### PROBLEM:
The entries are to be duplicated exactly, though any picture in them must be omitted.
..............................
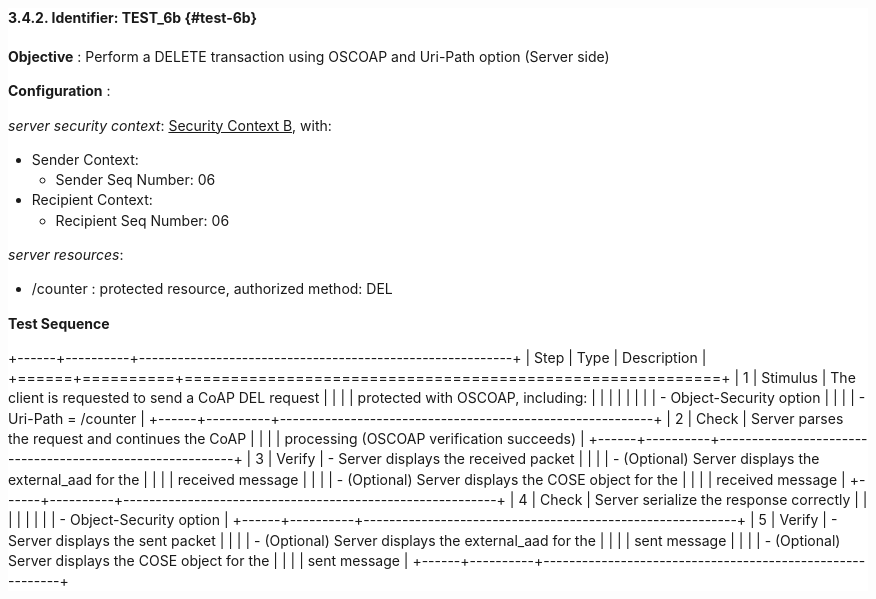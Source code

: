 #### 3.4.2. Identifier: TEST_6b {#test-6b}

**Objective** : Perform a DELETE transaction using OSCOAP and Uri-Path option (Server side)

**Configuration** :

_server security context_: [Security Context B](#server-sec), with:

* Sender Context:
    - Sender Seq Number: 06
* Recipient Context:
    - Recipient Seq Number: 06

_server resources_:

* /counter  : protected resource, authorized method: DEL

**Test Sequence**

+------+----------+----------------------------------------------------------+
| Step | Type     | Description                                              |
+======+==========+==========================================================+
| 1    | Stimulus | The client is requested to send a CoAP DEL request       |
|      |          | protected with OSCOAP, including:                        |
|      |          |                                                          |
|      |          | - Object-Security option                                 |
|      |          | - Uri-Path = /counter                                    |
+------+----------+----------------------------------------------------------+
| 2    | Check    | Server parses the request and continues the CoAP         |
|      |          | processing (OSCOAP verification succeeds)                |
+------+----------+----------------------------------------------------------+
| 3    | Verify   | - Server displays the received packet                    |
|      |          | - (Optional) Server displays the external_aad for the    |
|      |          | received message                                         |
|      |          | - (Optional) Server displays the COSE object for the     |
|      |          | received message                                         |
+------+----------+----------------------------------------------------------+
| 4    | Check    | Server serialize the response correctly                  |
|      |          |                                                          |
|      |          | - Object-Security option                                 |
+------+----------+----------------------------------------------------------+
| 5    | Verify   | - Server displays the sent packet                        |
|      |          | - (Optional) Server displays the external_aad for the    |
|      |          | sent message                                             |
|      |          | - (Optional) Server displays the COSE object for the     |
|      |          | sent message                                             |
+------+----------+----------------------------------------------------------+

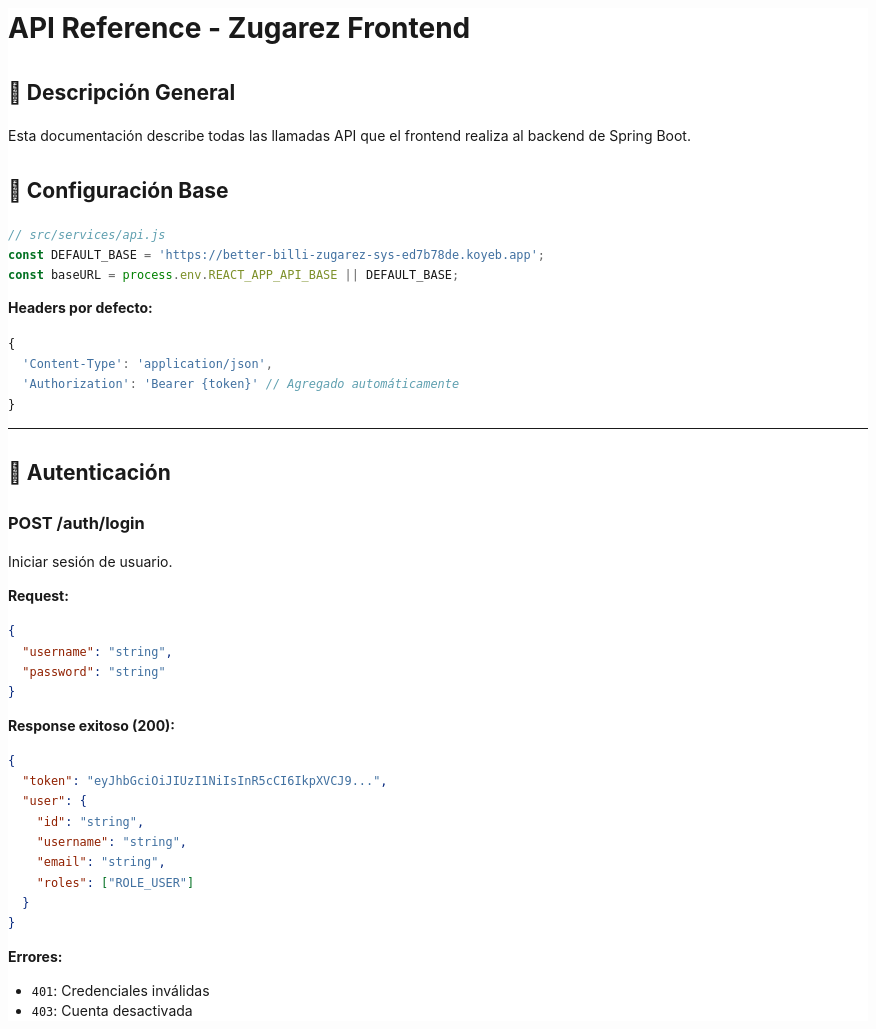 # API Reference - Zugarez Frontend

## 📡 Descripción General

Esta documentación describe todas las llamadas API que el frontend realiza al backend de Spring Boot.

## 🔧 Configuración Base

```javascript
// src/services/api.js
const DEFAULT_BASE = 'https://better-billi-zugarez-sys-ed7b78de.koyeb.app';
const baseURL = process.env.REACT_APP_API_BASE || DEFAULT_BASE;
```

**Headers por defecto:**
```javascript
{
  'Content-Type': 'application/json',
  'Authorization': 'Bearer {token}' // Agregado automáticamente
}
```

---

## 🔐 Autenticación

### POST /auth/login
Iniciar sesión de usuario.

**Request:**
```json
{
  "username": "string",
  "password": "string"
}
```

**Response exitoso (200):**
```json
{
  "token": "eyJhbGciOiJIUzI1NiIsInR5cCI6IkpXVCJ9...",
  "user": {
    "id": "string",
    "username": "string",
    "email": "string",
    "roles": ["ROLE_USER"]
  }
}
```

**Errores:**
- `401`: Credenciales inválidas
- `403`: Cuenta desactivada
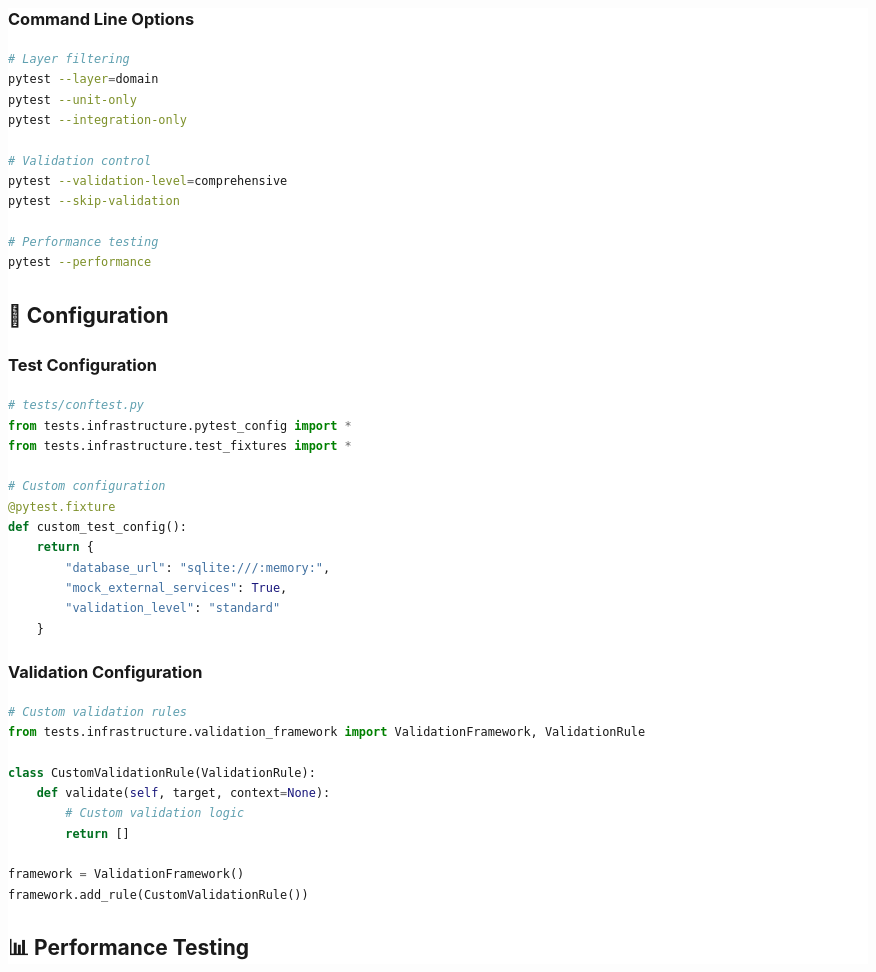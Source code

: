 ### Command Line Options

```bash
# Layer filtering
pytest --layer=domain
pytest --unit-only
pytest --integration-only

# Validation control
pytest --validation-level=comprehensive
pytest --skip-validation

# Performance testing
pytest --performance
```

## 🔧 Configuration

### Test Configuration

```python
# tests/conftest.py
from tests.infrastructure.pytest_config import *
from tests.infrastructure.test_fixtures import *

# Custom configuration
@pytest.fixture
def custom_test_config():
    return {
        "database_url": "sqlite:///:memory:",
        "mock_external_services": True,
        "validation_level": "standard"
    }
```

### Validation Configuration

```python
# Custom validation rules
from tests.infrastructure.validation_framework import ValidationFramework, ValidationRule

class CustomValidationRule(ValidationRule):
    def validate(self, target, context=None):
        # Custom validation logic
        return []

framework = ValidationFramework()
framework.add_rule(CustomValidationRule())
```

## 📊 Performance Testing
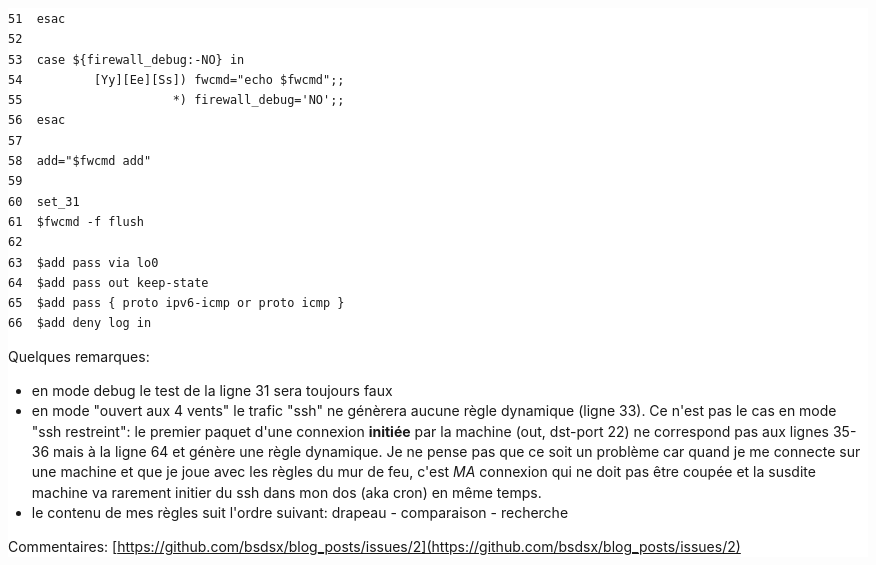     51  esac
    52  
    53  case ${firewall_debug:-NO} in
    54          [Yy][Ee][Ss]) fwcmd="echo $fwcmd";;
    55                     *) firewall_debug='NO';;
    56  esac
    57  
    58  add="$fwcmd add"
    59  
    60  set_31
    61  $fwcmd -f flush
    62  
    63  $add pass via lo0
    64  $add pass out keep-state
    65  $add pass { proto ipv6-icmp or proto icmp }
    66  $add deny log in

Quelques remarques:

- en mode debug le test de la ligne 31 sera toujours faux
- en mode "ouvert aux 4 vents" le trafic "ssh" ne génèrera aucune règle dynamique (ligne 33). Ce n'est pas le cas en mode "ssh restreint": le premier paquet d'une connexion **initiée** par la machine (out, dst-port 22) ne correspond pas aux lignes 35-36 mais à la ligne 64 et génère une règle dynamique. Je ne pense pas que ce soit un problème car quand je me connecte sur une machine et que je joue avec les règles du mur de feu, c'est *MA* connexion qui ne doit pas être coupée et la susdite machine va rarement initier du ssh dans mon dos (aka cron) en même temps.
- le contenu de mes règles suit l'ordre suivant: drapeau - comparaison - recherche

Commentaires: [https://github.com/bsdsx/blog_posts/issues/2](https://github.com/bsdsx/blog_posts/issues/2)
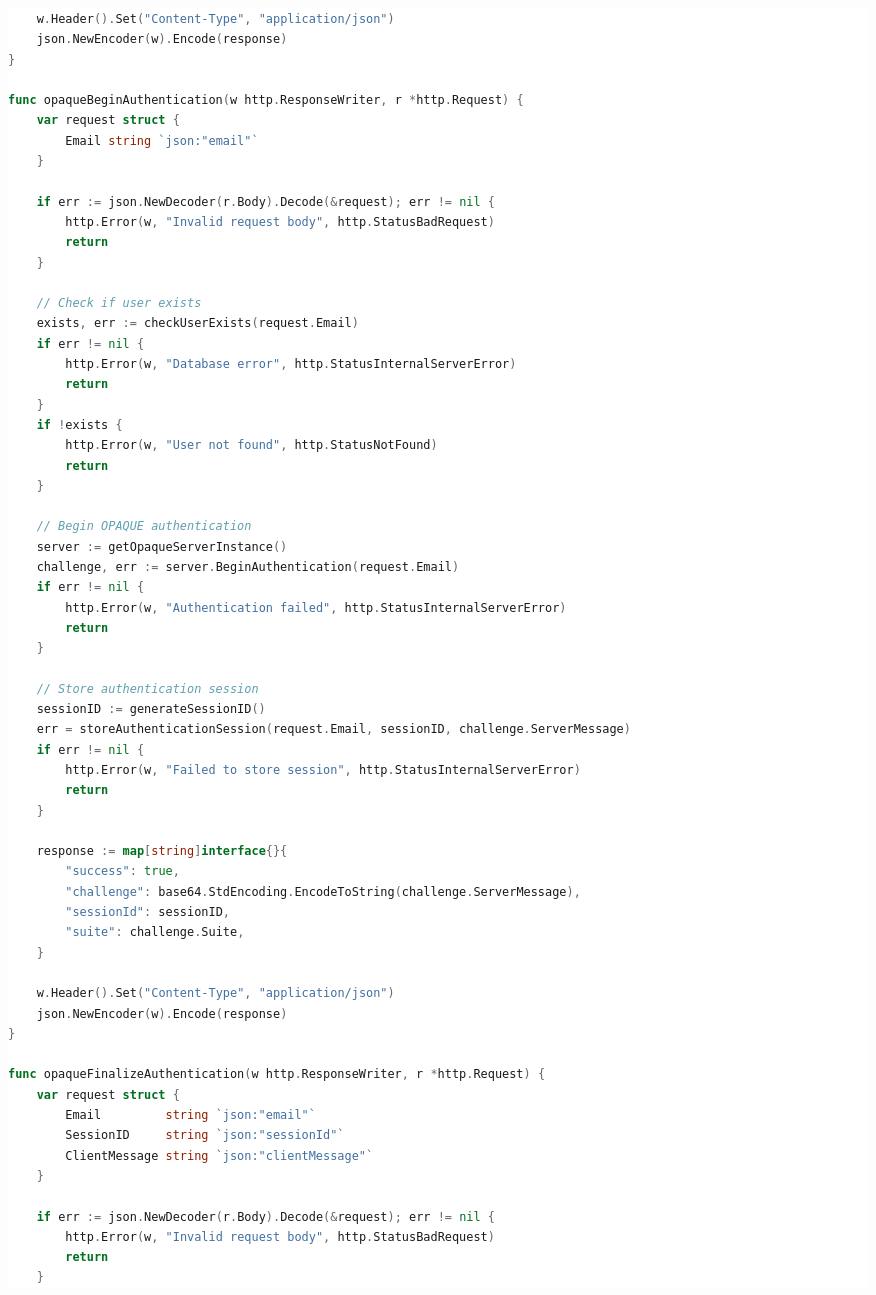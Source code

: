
 ```go
    w.Header().Set("Content-Type", "application/json")
    json.NewEncoder(w).Encode(response)
}

func opaqueBeginAuthentication(w http.ResponseWriter, r *http.Request) {
    var request struct {
        Email string `json:"email"`
    }
    
    if err := json.NewDecoder(r.Body).Decode(&request); err != nil {
        http.Error(w, "Invalid request body", http.StatusBadRequest)
        return
    }
    
    // Check if user exists
    exists, err := checkUserExists(request.Email)
    if err != nil {
        http.Error(w, "Database error", http.StatusInternalServerError)
        return
    }
    if !exists {
        http.Error(w, "User not found", http.StatusNotFound)
        return
    }
    
    // Begin OPAQUE authentication
    server := getOpaqueServerInstance()
    challenge, err := server.BeginAuthentication(request.Email)
    if err != nil {
        http.Error(w, "Authentication failed", http.StatusInternalServerError)
        return
    }
    
    // Store authentication session
    sessionID := generateSessionID()
    err = storeAuthenticationSession(request.Email, sessionID, challenge.ServerMessage)
    if err != nil {
        http.Error(w, "Failed to store session", http.StatusInternalServerError)
        return
    }
    
    response := map[string]interface{}{
        "success": true,
        "challenge": base64.StdEncoding.EncodeToString(challenge.ServerMessage),
        "sessionId": sessionID,
        "suite": challenge.Suite,
    }
    
    w.Header().Set("Content-Type", "application/json")
    json.NewEncoder(w).Encode(response)
}

func opaqueFinalizeAuthentication(w http.ResponseWriter, r *http.Request) {
    var request struct {
        Email         string `json:"email"`
        SessionID     string `json:"sessionId"`
        ClientMessage string `json:"clientMessage"`
    }
    
    if err := json.NewDecoder(r.Body).Decode(&request); err != nil {
        http.Error(w, "Invalid request body", http.StatusBadRequest)
        return
    }
```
..............................
### RESULT FOR THIS EXERCISE:
Source code

: #### 3.4.2. Identifier: TEST_6b {#test-6b}

**Objective** : Perform a DELETE transaction using OSCOAP and Uri-Path option (Server side)

**Configuration** :

_server security context_: [Security Context B](#server-sec), with:

* Sender Context:
    - Sender Seq Number: 06
* Recipient Context:
    - Recipient Seq Number: 06

_server resources_:

* /counter  : protected resource, authorized method: DEL

**Test Sequence**

+------+----------+----------------------------------------------------------+
| Step | Type     | Description                                              |
+======+==========+==========================================================+
| 1    | Stimulus | The client is requested to send a CoAP DEL request       |
|      |          | protected with OSCOAP, including:                        |
|      |          |                                                          |
|      |          | - Object-Security option                                 |
|      |          | - Uri-Path = /counter                                    |
+------+----------+----------------------------------------------------------+
| 2    | Check    | Server parses the request and continues the CoAP         |
|      |          | processing (OSCOAP verification succeeds)                |
+------+----------+----------------------------------------------------------+
| 3    | Verify   | - Server displays the received packet                    |
|      |          | - (Optional) Server displays the external_aad for the    |
|      |          | received message                                         |
|      |          | - (Optional) Server displays the COSE object for the     |
|      |          | received message                                         |
+------+----------+----------------------------------------------------------+
| 4    | Check    | Server serialize the response correctly                  |
|      |          |                                                          |
|      |          | - Object-Security option                                 |
+------+----------+----------------------------------------------------------+
| 5    | Verify   | - Server displays the sent packet                        |
|      |          | - (Optional) Server displays the external_aad for the    |
|      |          | sent message                                             |
|      |          | - (Optional) Server displays the COSE object for the     |
|      |          | sent message                                             |
+------+----------+----------------------------------------------------------+

 # API Reference - Zugarez Frontend

## 📡 Descripción General

Esta documentación describe todas las llamadas API que el frontend realiza al backend de Spring Boot.

## 🔧 Configuración Base

```javascript
// src/services/api.js
const DEFAULT_BASE = 'https://better-billi-zugarez-sys-ed7b78de.koyeb.app';
const baseURL = process.env.REACT_APP_API_BASE || DEFAULT_BASE;
```

**Headers por defecto:**
```javascript
{
  'Content-Type': 'application/json',
  'Authorization': 'Bearer {token}' // Agregado automáticamente
}
```

---

## 🔐 Autenticación

### POST /auth/login
Iniciar sesión de usuario.

**Request:**
```json
{
  "username": "string",
  "password": "string"
}
```

**Response exitoso (200):**
```json
{
  "token": "eyJhbGciOiJIUzI1NiIsInR5cCI6IkpXVCJ9...",
  "user": {
    "id": "string",
    "username": "string",
    "email": "string",
    "roles": ["ROLE_USER"]
  }
}
```

**Errores:**
- `401`: Credenciales inválidas
- `403`: Cuenta desactivada
Source code

: ### Command Line Options

```bash
# Layer filtering
pytest --layer=domain
pytest --unit-only
pytest --integration-only

# Validation control
pytest --validation-level=comprehensive
pytest --skip-validation

# Performance testing
pytest --performance
```

## 🔧 Configuration

### Test Configuration

```python
# tests/conftest.py
from tests.infrastructure.pytest_config import *
from tests.infrastructure.test_fixtures import *

# Custom configuration
@pytest.fixture
def custom_test_config():
    return {
        "database_url": "sqlite:///:memory:",
        "mock_external_services": True,
        "validation_level": "standard"
    }
```

### Validation Configuration

```python
# Custom validation rules
from tests.infrastructure.validation_framework import ValidationFramework, ValidationRule

class CustomValidationRule(ValidationRule):
    def validate(self, target, context=None):
        # Custom validation logic
        return []

framework = ValidationFramework()
framework.add_rule(CustomValidationRule())
```

## 📊 Performance Testing
     51  esac
    52  
    53  case ${firewall_debug:-NO} in
    54          [Yy][Ee][Ss]) fwcmd="echo $fwcmd";;
    55                     *) firewall_debug='NO';;
    56  esac
    57  
    58  add="$fwcmd add"
    59  
    60  set_31
    61  $fwcmd -f flush
    62  
    63  $add pass via lo0
    64  $add pass out keep-state
    65  $add pass { proto ipv6-icmp or proto icmp }
    66  $add deny log in

Quelques remarques:

- en mode debug le test de la ligne 31 sera toujours faux
- en mode "ouvert aux 4 vents" le trafic "ssh" ne génèrera aucune règle dynamique (ligne 33). Ce n'est pas le cas en mode "ssh restreint": le premier paquet d'une connexion **initiée** par la machine (out, dst-port 22) ne correspond pas aux lignes 35-36 mais à la ligne 64 et génère une règle dynamique. Je ne pense pas que ce soit un problème car quand je me connecte sur une machine et que je joue avec les règles du mur de feu, c'est *MA* connexion qui ne doit pas être coupée et la susdite machine va rarement initier du ssh dans mon dos (aka cron) en même temps.
- le contenu de mes règles suit l'ordre suivant: drapeau - comparaison - recherche

Commentaires: [https://github.com/bsdsx/blog_posts/issues/2](https://github.com/bsdsx/blog_posts/issues/2)
Source code

:
 ```go
    w.Header().Set("Content-Type", "application/json")
    json.NewEncoder(w).Encode(response)
}

func opaqueBeginAuthentication(w http.ResponseWriter, r *http.Request) {
    var request struct {
        Email string `json:"email"`
    }
    
    if err := json.NewDecoder(r.Body).Decode(&request); err != nil {
        http.Error(w, "Invalid request body", http.StatusBadRequest)
        return
    }
    
    // Check if user exists
    exists, err := checkUserExists(request.Email)
    if err != nil {
        http.Error(w, "Database error", http.StatusInternalServerError)
        return
    }
    if !exists {
        http.Error(w, "User not found", http.StatusNotFound)
        return
    }
    
    // Begin OPAQUE authentication
    server := getOpaqueServerInstance()
    challenge, err := server.BeginAuthentication(request.Email)
    if err != nil {
        http.Error(w, "Authentication failed", http.StatusInternalServerError)
        return
    }
    
    // Store authentication session
    sessionID := generateSessionID()
    err = storeAuthenticationSession(request.Email, sessionID, challenge.ServerMessage)
    if err != nil {
        http.Error(w, "Failed to store session", http.StatusInternalServerError)
        return
    }
    
    response := map[string]interface{}{
        "success": true,
        "challenge": base64.StdEncoding.EncodeToString(challenge.ServerMessage),
        "sessionId": sessionID,
        "suite": challenge.Suite,
    }
    
    w.Header().Set("Content-Type", "application/json")
    json.NewEncoder(w).Encode(response)
}

func opaqueFinalizeAuthentication(w http.ResponseWriter, r *http.Request) {
    var request struct {
        Email         string `json:"email"`
        SessionID     string `json:"sessionId"`
        ClientMessage string `json:"clientMessage"`
    }
    
    if err := json.NewDecoder(r.Body).Decode(&request); err != nil {
        http.Error(w, "Invalid request body", http.StatusBadRequest)
        return
    }
```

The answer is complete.